With an eye to the fact the Producer Offset was established to grow independent production businesses, Mason also wants the industry to start a conversation about all rights deals, which leave no ancillary windows for producers to exploit.

“There’s also another challenge: What does that mean for any one equity investor?Screen Australia, but also if you’ve found private equity… If there’s no other potential revenue, you all are going to be working for your fees and overhead only.”

He gave the example of a $10 million film, which might receive $3.7 million via the offset, $2 million in direct Screen Australia funding, and $500,000-$600,000 from a state agency. “All of that’s taxpayer money, which is meant to be coming back or building [a producer’s] business.”

While a 40 per cent Producer Offset for theatrical feature film has been retained, the question remains over what will be regarded as a ‘commercial’ theatrical release under the new legislation – particularly in a radically changing theatrical landscape.

Screen Australia is currently drafting guidelines that it will bring to the sector as soon as the Bill is passed.

However, Mason alluded that to be eligible, your project should be clearly be designed for a theatrical window.

“If your project is just going to get a couple of screenings at a great festival and that’s it – that’s probably not going to necessarily be enough.”

To that end, Mason urged producers to consider if their project was a cinematic film, noting that feature-length content for streaming platforms can now – Bill pending – be able to access a 30 per cent offset.

“Is it really for cinemas? Just because you want it to be isn’t enough.”

The renewal of the Temporary Interruption Fund

The government’s $50 million Temporary Interruption Fund (TIF), which protects projects in case those in key roles contract COVID-19, is due to end December 31.

The contingency fund, established mid-2020, was set up as the virus was excluded from insurance cover, contributing to production shutdown.
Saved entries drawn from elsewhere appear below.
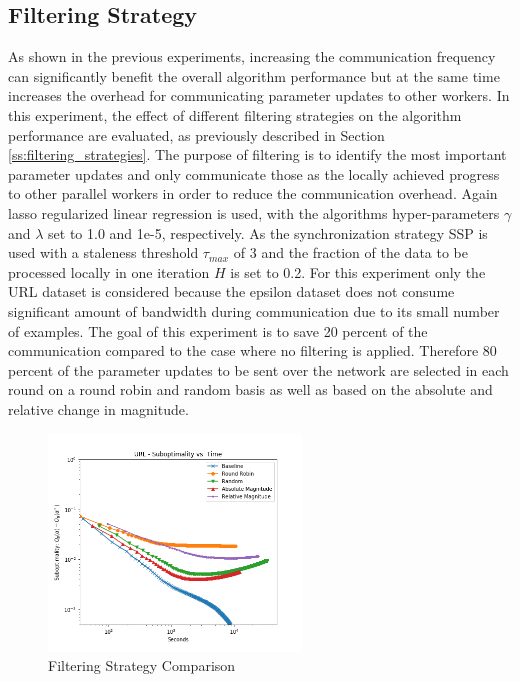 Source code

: \subsection{Filtering Strategy}
\label{ss:filtering_strategy}
As shown in the previous experiments, increasing the communication frequency can significantly benefit the overall algorithm performance but at the same time increases the overhead for communicating parameter updates to other workers.
In this experiment, the effect of different filtering strategies on the algorithm performance are evaluated, as previously described in Section \ref{ss:filtering_strategies}.
The purpose of filtering is to identify the most important parameter updates and only communicate those as the locally achieved progress to other parallel workers in order to reduce the communication overhead.
Again lasso regularized linear regression is used, with the algorithms hyper-parameters $\gamma$ and $\lambda$ set to 1.0 and 1e-5, respectively.
As the synchronization strategy SSP is used with a staleness threshold $\tau_{max}$ of 3 and the fraction of the data to be processed locally in one iteration $H$ is set to 0.2.
For this experiment only the URL dataset is considered because the epsilon dataset does not consume significant amount of bandwidth during communication due to its small number of examples.
The goal of this experiment is to save 20 percent of the communication compared to the case where no filtering is applied.
Therefore 80 percent of the parameter updates to be sent over the network are selected in each round on a round robin and random basis as well as based on the absolute and relative change in magnitude.
\begin{figure}[ht]
\centering
\includegraphics[width=0.6\textwidth]{img/filter_strat_cmp.png}
\caption{Filtering Strategy Comparison}
\label{fig:filt_strat_cmp}
\end{figure}
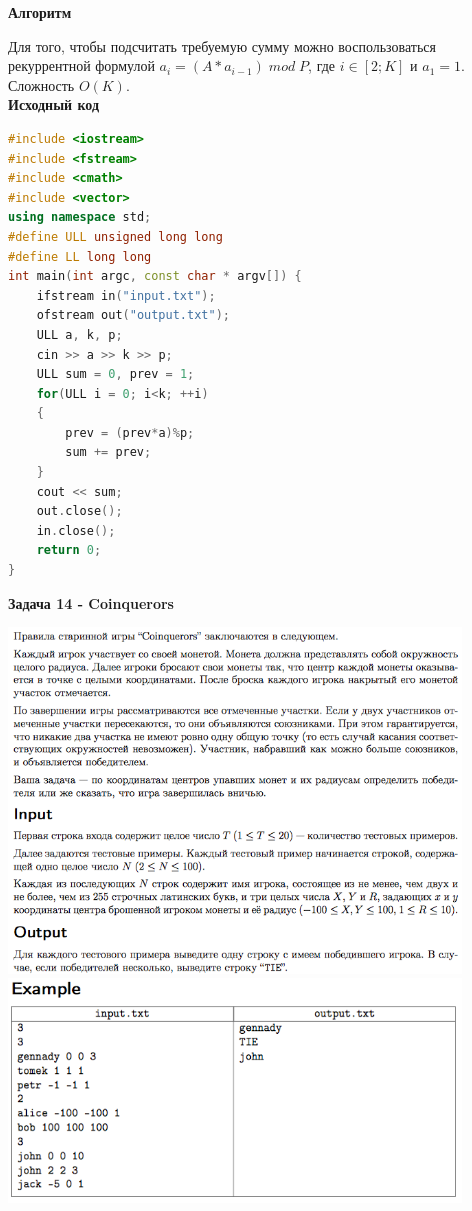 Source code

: \documentclass[a4paper,12pt]{article}
\begin{document}
\textbf{{\large Алгоритм}}

Для того, чтобы подсчитать требуемую сумму можно воспользоваться рекуррентной формулой $a_i = (A * a_{i-1}) \; mod \; P$, где $i \in [2; K]$ и $a_{1} = 1$. Сложность $O(K)$. \\


\textbf{{\large Исходный код}} \\
\begin{lstlisting}[language=C++]
#include <iostream>
#include <fstream>
#include <cmath>
#include <vector>
using namespace std;
#define ULL unsigned long long
#define LL long long
int main(int argc, const char * argv[]) {
    ifstream in("input.txt");
    ofstream out("output.txt");
    ULL a, k, p;
    cin >> a >> k >> p;
    ULL sum = 0, prev = 1;
    for(ULL i = 0; i<k; ++i)
    {
        prev = (prev*a)%p;
        sum += prev;
    }
    cout << sum;
    out.close();
    in.close();
    return 0;
}
\end{lstlisting}

\newpage
\textbf{{\large Задача 14 - Coinquerors}}

\begin{center}
\includegraphics[width=0.9\textwidth]{OC_Siberia/OC_Siberia_14_1.png}\\ [1cm]
\includegraphics[width=0.9\textwidth]{OC_Siberia/OC_Siberia_14_2.png}\\ [1cm]
\end{center}
\newpage
\end{document}
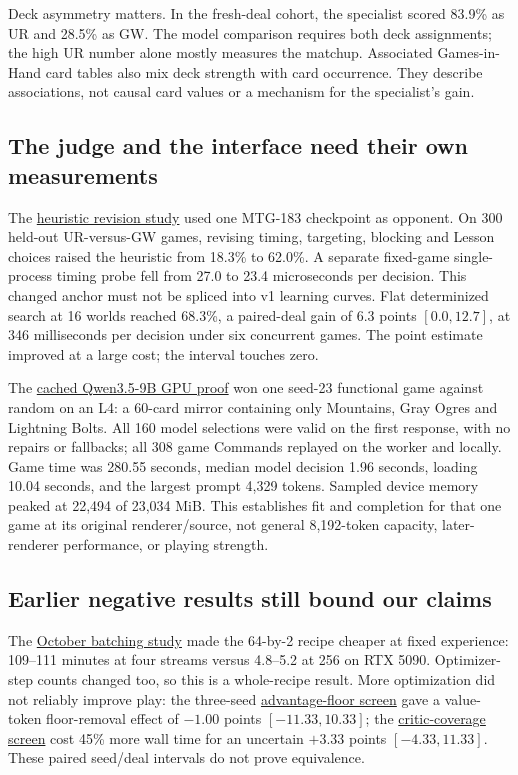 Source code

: \documentclass[11pt]{article}
\newcommand{\source}[2]{\href{https://github.com/loopflowstudio/manabot/blob/558e0186b585228dd2130cf14d9cb40de217e66f/#1}{#2}}
\newcommand{\report}[2]{\source{experiments/#1}{#2}}
\begin{document}
Deck asymmetry matters. In the fresh-deal cohort, the specialist scored 83.9\% as UR and 28.5\% as GW. The model comparison requires both deck assignments; the high UR number alone mostly measures the matchup. Associated Games-in-Hand card tables also mix deck strength with card occurrence. They describe associations, not causal card values or a mechanism for the specialist's gain.

\subsection{The judge and the interface need their own measurements}

The \report{heuristic-strength.md}{heuristic revision study} used one MTG-183 checkpoint as opponent. On 300 held-out UR-versus-GW games, revising timing, targeting, blocking and Lesson choices raised the heuristic from 18.3\% to 62.0\%. A separate fixed-game single-process timing probe fell from 27.0 to 23.4 microseconds per decision. This changed anchor must not be spliced into v1 learning curves. Flat determinized search at 16 worlds reached 68.3\%, a paired-deal gain of 6.3 points $[0.0,12.7]$, at 346 milliseconds per decision under six concurrent games. The point estimate improved at a large cost; the interval touches zero.

The \source{docs/llm-harness.md}{cached Qwen3.5-9B GPU proof} won one seed-23 functional game against random on an L4: a 60-card mirror containing only Mountains, Gray Ogres and Lightning Bolts. All 160 model selections were valid on the first response, with no repairs or fallbacks; all 308 game Commands replayed on the worker and locally. Game time was 280.55 seconds, median model decision 1.96 seconds, loading 10.04 seconds, and the largest prompt 4,329 tokens. Sampled device memory peaked at 22,494 of 23,034 MiB. This establishes fit and completion for that one game at its original renderer/source, not general 8,192-token capacity, later-renderer performance, or playing strength.

\subsection{Earlier negative results still bound our claims}

The \report{longer-learning-017.md}{October batching study} made the 64-by-2 recipe cheaper at fixed experience: 109--111 minutes at four streams versus 4.8--5.2 at 256 on RTX 5090. Optimizer-step counts changed too, so this is a whole-recipe result. More optimization did not reliably improve play: the three-seed \report{pooling-filter-followup.md}{advantage-floor screen} gave a value-token floor-removal effect of $-1.00$ points $[-11.33,10.33]$; the \report{ataraxos-technique-screen.md}{critic-coverage screen} cost 45\% more wall time for an uncertain $+3.33$ points $[-4.33,11.33]$. These paired seed/deal intervals do not prove equivalence.
\end{document}
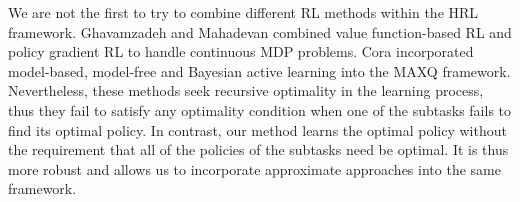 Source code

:



We are not the first to try to combine different RL methods within the HRL framework.  
Ghavamzadeh and Mahadevan \cite{HybridPolicy} combined value function-based RL and policy gradient RL to handle
continuous MDP problems. Cora \cite{Vlad} incorporated model-based, model-free and Bayesian active learning into the MAXQ framework.
Nevertheless, these methods seek recursive optimality in the learning process, 
thus they fail to satisfy any optimality condition when one of the subtasks
fails to find its optimal policy.
In contrast, our method learns the optimal policy without the requirement that 
all of the policies of the subtasks need be optimal. It is thus more robust and allows us to incorporate approximate
approaches into the same framework.


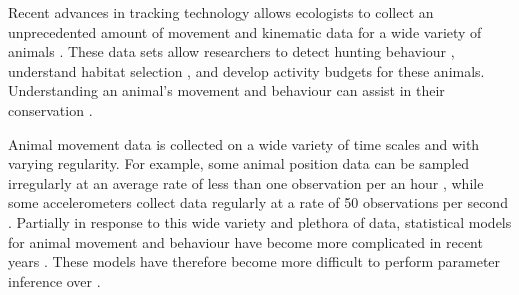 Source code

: 
Recent advances in tracking technology allows ecologists to collect an unprecedented amount of movement and kinematic data for a wide variety of animals \citep{Patterson:2017}. These data sets allow researchers to detect hunting behaviour \citep{Heerah:2017}, understand habitat selection \citep{Michelot:2019b}, and develop activity budgets \citep{Dot:2016} for these animals. Understanding an animal's movement and behaviour can assist in their conservation \citep{Sutherland:1998}.

Animal movement data is collected on a wide variety of time scales and with varying regularity. For example, some animal position data can be sampled irregularly at an average rate of less than one observation per an hour \citep{Gryba:2019}, while some accelerometers collect data regularly at a rate of 50 observations per second \citep{Daneault:2021}. Partially in response to this wide variety and plethora of data, statistical models for animal movement and behaviour have become more complicated in recent years \citep{Hooten:2017}. These models have therefore become more difficult to perform parameter inference over \citep{McClintock:2012,Michelot:2019b}.

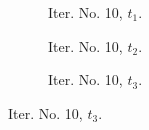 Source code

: \documentclass[a4paper,12pt]{amsart}
\numberwithin{equation}{section}
\begin{document}
\begin{figure}[h!]
\begin{subfigure}[t]{0.23\textwidth}
    \caption{Iter. No. 10, $t_1$.}
\end{subfigure}
	\hfill
\begin{subfigure}[t]{0.23\textwidth}
    \caption{Iter. No. 10, $t_2$.}
\end{subfigure}
	\hfill
\begin{subfigure}[t]{0.23\textwidth}
    \caption{Iter. No. 10, $t_3$.}
\end{subfigure}


\end{figure}
\end{document}
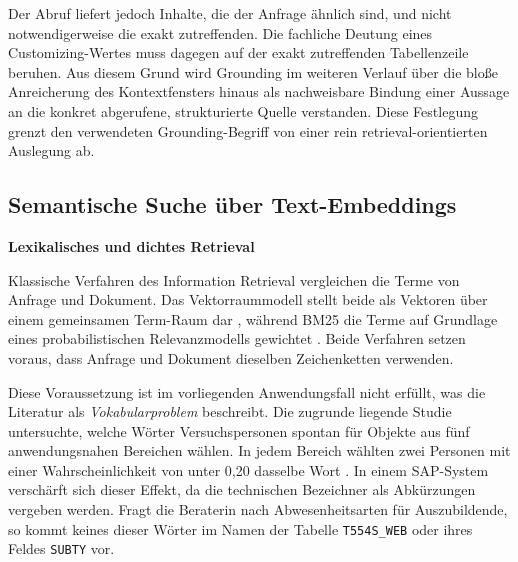 Der Abruf liefert jedoch Inhalte, die der Anfrage ähnlich sind, und nicht notwendigerweise die exakt zutreffenden. Die fachliche Deutung eines Customizing-Wertes muss dagegen auf der exakt zutreffenden Tabellenzeile beruhen. Aus diesem Grund wird Grounding im weiteren Verlauf über die bloße Anreicherung des Kontextfensters hinaus als nachweisbare Bindung einer Aussage an die konkret abgerufene, strukturierte Quelle verstanden. Diese Festlegung grenzt den verwendeten Grounding-Begriff von einer rein retrieval-orientierten Auslegung ab.

\subsection{Semantische Suche über Text-Embeddings}
\label{subsec:embeddings}

\textbf{Lexikalisches und dichtes Retrieval}

Klassische Verfahren des Information Retrieval vergleichen die Terme von Anfrage und Dokument. Das Vektorraummodell stellt beide als Vektoren über einem gemeinsamen Term-Raum dar \cite{salton_vector_1975}, während BM25 die Terme auf Grundlage eines probabilistischen Relevanzmodells gewichtet \cite{robertson_probabilistic_2009}. Beide Verfahren setzen voraus, dass Anfrage und Dokument dieselben Zeichenketten verwenden.

Diese Voraussetzung ist im vorliegenden Anwendungsfall nicht erfüllt, was die Literatur als \emph{Vokabularproblem} beschreibt. Die zugrunde liegende Studie untersuchte, welche Wörter Versuchspersonen spontan für Objekte aus fünf anwendungsnahen Bereichen wählen. In jedem Bereich wählten zwei Personen mit einer Wahrscheinlichkeit von unter 0,20 dasselbe Wort \cite{furnas_vocabulary_1987}. %
In einem SAP-System verschärft sich dieser Effekt, da die technischen Bezeichner als Abkürzungen vergeben werden. Fragt die Beraterin nach \glqq Abwesenheitsarten für Auszubildende\grqq{}, so kommt keines dieser Wörter im Namen der Tabelle \texttt{T554S\_WEB} oder ihres Feldes \texttt{SUBTY} vor.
Screen Australia administers the fund, and Mason noted it has generated approximately $.5 billion worth of production and there have been no claims on it so far.

However, SPA CEO Matthew Deaner noted there is some anxiousness that the fund will not be renewed by government. This is particularly as COVID is now in the community, meaning there is perhaps a greater need than ever to call on the fund.

While it is working to show the value of the TIF scheme, Screen Australia has also has begun conversations with lenders and insurance companies in case it is not renewed.

“We’ve had really great conversations with a lot of the lenders, because no one wants production to stop.

“Realistically for Screen Australia and other entities like us… we would take on more risk. That doesn’t mean we’re going to be able to fill financial holes. It just might be moving our money around.”